(Instructions for the task) Return the lines below that contain "PrizeRebel".

(Records for this task)

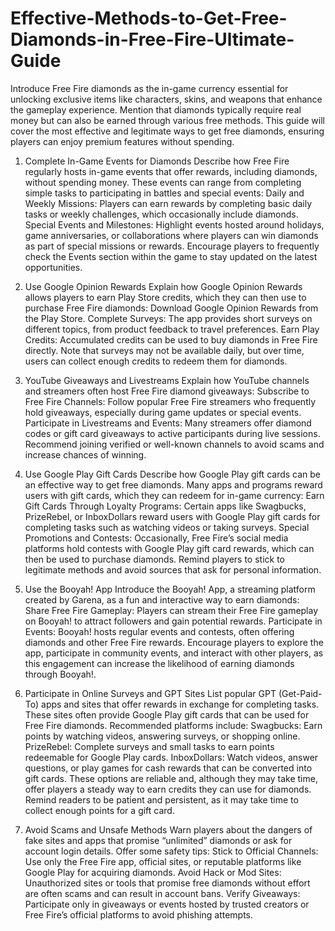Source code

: # Effective-Methods-to-Get-Free-Diamonds-in-Free-Fire-Ultimate-Guide

Introduce Free Fire diamonds as the in-game currency essential for unlocking exclusive items like characters, skins, and weapons that enhance the gameplay experience. Mention that diamonds typically require real money but can also be earned through various free methods. This guide will cover the most effective and legitimate ways to get free diamonds, ensuring players can enjoy premium features without spending.
1. Complete In-Game Events for Diamonds 
Describe how Free Fire regularly hosts in-game events that offer rewards, including diamonds, without spending money. These events can range from completing simple tasks to participating in battles and special events:
Daily and Weekly Missions: Players can earn rewards by completing basic daily tasks or weekly challenges, which occasionally include diamonds.
Special Events and Milestones: Highlight events hosted around holidays, game anniversaries, or collaborations where players can win diamonds as part of special missions or rewards.
Encourage players to frequently check the Events section within the game to stay updated on the latest opportunities.
2. Use Google Opinion Rewards 
Explain how Google Opinion Rewards allows players to earn Play Store credits, which they can then use to purchase Free Fire diamonds:
Download Google Opinion Rewards from the Play Store.
Complete Surveys: The app provides short surveys on different topics, from product feedback to travel preferences.
Earn Play Credits: Accumulated credits can be used to buy diamonds in Free Fire directly.
Note that surveys may not be available daily, but over time, users can collect enough credits to redeem them for diamonds.
3. YouTube Giveaways and Livestreams 
Explain how YouTube channels and streamers often host Free Fire diamond giveaways:
Subscribe to Free Fire Channels: Follow popular Free Fire streamers who frequently hold giveaways, especially during game updates or special events.
Participate in Livestreams and Events: Many streamers offer diamond codes or gift card giveaways to active participants during live sessions.
Recommend joining verified or well-known channels to avoid scams and increase chances of winning.
4. Use Google Play Gift Cards 
Describe how Google Play gift cards can be an effective way to get free diamonds. Many apps and programs reward users with gift cards, which they can redeem for in-game currency:
Earn Gift Cards Through Loyalty Programs: Certain apps like Swagbucks, PrizeRebel, or InboxDollars reward users with Google Play gift cards for completing tasks such as watching videos or taking surveys.
Special Promotions and Contests: Occasionally, Free Fire’s social media platforms hold contests with Google Play gift card rewards, which can then be used to purchase diamonds.
Remind players to stick to legitimate methods and avoid sources that ask for personal information.

5. Use the Booyah! App 
Introduce the Booyah! App, a streaming platform created by Garena, as a fun and interactive way to earn diamonds:
Share Free Fire Gameplay: Players can stream their Free Fire gameplay on Booyah! to attract followers and gain potential rewards.
Participate in Events: Booyah! hosts regular events and contests, often offering diamonds and other Free Fire rewards.
Encourage players to explore the app, participate in community events, and interact with other players, as this engagement can increase the likelihood of earning diamonds through Booyah!.

6. Participate in Online Surveys and GPT Sites 
List popular GPT (Get-Paid-To) apps and sites that offer rewards in exchange for completing tasks. These sites often provide Google Play gift cards that can be used for Free Fire diamonds. Recommended platforms include:
Swagbucks: Earn points by watching videos, answering surveys, or shopping online.
PrizeRebel: Complete surveys and small tasks to earn points redeemable for Google Play cards.
InboxDollars: Watch videos, answer questions, or play games for cash rewards that can be converted into gift cards.
These options are reliable and, although they may take time, offer players a steady way to earn credits they can use for diamonds. Remind readers to be patient and persistent, as it may take time to collect enough points for a gift card.

7. Avoid Scams and Unsafe Methods 
Warn players about the dangers of fake sites and apps that promise “unlimited” diamonds or ask for account login details. Offer some safety tips:
Stick to Official Channels: Use only the Free Fire app, official sites, or reputable platforms like Google Play for acquiring diamonds.
Avoid Hack or Mod Sites: Unauthorized sites or tools that promise free diamonds without effort are often scams and can result in account bans.
Verify Giveaways: Participate only in giveaways or events hosted by trusted creators or Free Fire’s official platforms to avoid phishing attempts.

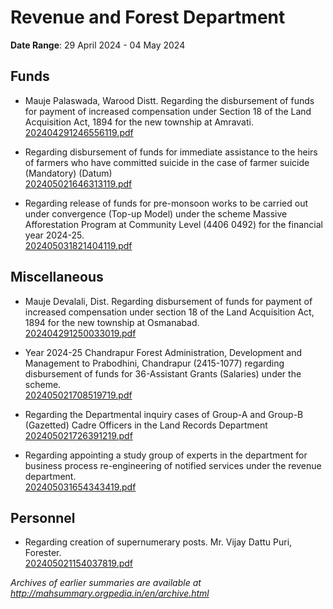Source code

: # Revenue and Forest Department

**Date Range**: 29 April 2024 - 04 May 2024


## Funds
- Mauje Palaswada, Warood Distt. Regarding the disbursement of funds for payment of increased compensation under Section 18 of the Land Acquisition Act, 1894 for the new township at Amravati.\
  [202404291246556119.pdf](https://gr.maharashtra.gov.in/Site/Upload/Government%20Resolutions/English/202404291246556119.pdf)

- Regarding disbursement of funds for immediate assistance to the heirs of farmers who have committed suicide in the case of farmer suicide (Mandatory) (Datum)\
  [202405021646313119.pdf](https://gr.maharashtra.gov.in/Site/Upload/Government%20Resolutions/English/202405021646313119.pdf)

- Regarding release of funds for pre-monsoon works to be carried out under convergence (Top-up Model) under the scheme Massive Afforestation Program at Community Level (4406 0492) for the financial year 2024-25.\
  [202405031821404119.pdf](https://gr.maharashtra.gov.in/Site/Upload/Government%20Resolutions/English/202405031821404119.pdf)

## Miscellaneous
- Mauje Devalali, Dist. Regarding disbursement of funds for payment of increased compensation under section 18 of the Land Acquisition Act, 1894 for the new township at Osmanabad.\
  [202404291250033019.pdf](https://gr.maharashtra.gov.in/Site/Upload/Government%20Resolutions/English/202404291250033019.pdf)

- Year 2024-25 Chandrapur Forest Administration, Development and Management to Prabodhini, Chandrapur (2415-1077) regarding disbursement of funds for 36-Assistant Grants (Salaries) under the scheme.\
  [202405021708519719.pdf](https://gr.maharashtra.gov.in/Site/Upload/Government%20Resolutions/English/202405021708519719.pdf)

- Regarding the Departmental inquiry cases  of  Group-A and Group-B (Gazetted) Cadre Officers in the Land Records Department\
  [202405021726391219.pdf](https://gr.maharashtra.gov.in/Site/Upload/Government%20Resolutions/English/202405021726391219.pdf)

- Regarding appointing a study group of experts in the department for business process re-engineering of notified services under the revenue department.\
  [202405031654343419.pdf](https://gr.maharashtra.gov.in/Site/Upload/Government%20Resolutions/English/202405031654343419.pdf)

## Personnel
- Regarding creation of supernumerary posts. Mr. Vijay Dattu Puri, Forester.\
  [202405021154037819.pdf](https://gr.maharashtra.gov.in/Site/Upload/Government%20Resolutions/English/202405021154037819.pdf)


*Archives of earlier summaries are available at http://mahsummary.orgpedia.in/en/archive.html*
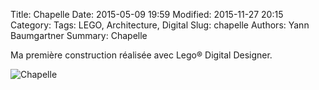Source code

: Title: Chapelle
Date: 2015-05-09 19:59
Modified: 2015-11-27 20:15
Category:
Tags: LEGO, Architecture, Digital
Slug: chapelle
Authors: Yann Baumgartner
Summary: Chapelle

Ma première construction réalisée avec Lego® Digital Designer.

![Chapelle][chapelle]

[chapelle]: {filename}/images/chapelle.png  "Chapelle"
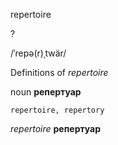 repertoire

?

/ˈrepə(r)ˌtwär/

Definitions of _repertoire_

noun
**репертуар**

    repertoire, repertory

_repertoire_
**репертуар**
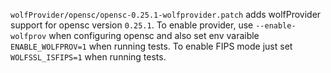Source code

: `wolfProvider/opensc/opensc-0.25.1-wolfprovider.patch` adds wolfProvider support 
for opensc version `0.25.1`. To enable provider, use `--enable-wolfprov`
when configuring opensc and also set env varaible `ENABLE_WOLFPROV=1` when
running tests. To enable FIPS mode just set `WOLFSSL_ISFIPS=1` when running
tests.

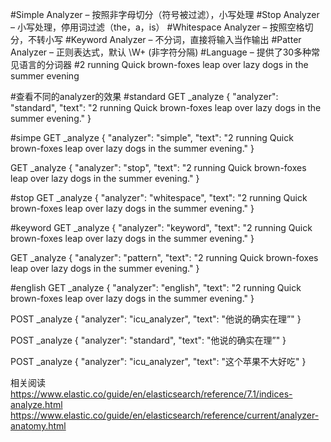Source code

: 
#Simple Analyzer – 按照非字母切分（符号被过滤），小写处理
#Stop Analyzer – 小写处理，停用词过滤（the，a，is）
#Whitespace Analyzer – 按照空格切分，不转小写
#Keyword Analyzer – 不分词，直接将输入当作输出
#Patter Analyzer – 正则表达式，默认 \W+ (非字符分隔)
#Language – 提供了30多种常见语言的分词器
#2 running Quick brown-foxes leap over lazy dogs in the summer evening

#查看不同的analyzer的效果
#standard
GET _analyze
{
  "analyzer": "standard",
  "text": "2 running Quick brown-foxes leap over lazy dogs in the summer evening."
}

#simpe
GET _analyze
{
  "analyzer": "simple",
  "text": "2 running Quick brown-foxes leap over lazy dogs in the summer evening."
}


GET _analyze
{
  "analyzer": "stop",
  "text": "2 running Quick brown-foxes leap over lazy dogs in the summer evening."
}


#stop
GET _analyze
{
  "analyzer": "whitespace",
  "text": "2 running Quick brown-foxes leap over lazy dogs in the summer evening."
}

#keyword
GET _analyze
{
  "analyzer": "keyword",
  "text": "2 running Quick brown-foxes leap over lazy dogs in the summer evening."
}

GET _analyze
{
  "analyzer": "pattern",
  "text": "2 running Quick brown-foxes leap over lazy dogs in the summer evening."
}


#english
GET _analyze
{
  "analyzer": "english",
  "text": "2 running Quick brown-foxes leap over lazy dogs in the summer evening."
}


POST _analyze
{
  "analyzer": "icu_analyzer",
  "text": "他说的确实在理”"
}


POST _analyze
{
  "analyzer": "standard",
  "text": "他说的确实在理”"
}


POST _analyze
{
  "analyzer": "icu_analyzer",
  "text": "这个苹果不大好吃"
}

相关阅读
https://www.elastic.co/guide/en/elasticsearch/reference/7.1/indices-analyze.html
https://www.elastic.co/guide/en/elasticsearch/reference/current/analyzer-anatomy.html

(Finished exercise)
Earn Gift Cards Through Loyalty Programs: Certain apps like Swagbucks, PrizeRebel, or InboxDollars reward users with Google Play gift cards for completing tasks such as watching videos or taking surveys.
PrizeRebel: Complete surveys and small tasks to earn points redeemable for Google Play cards.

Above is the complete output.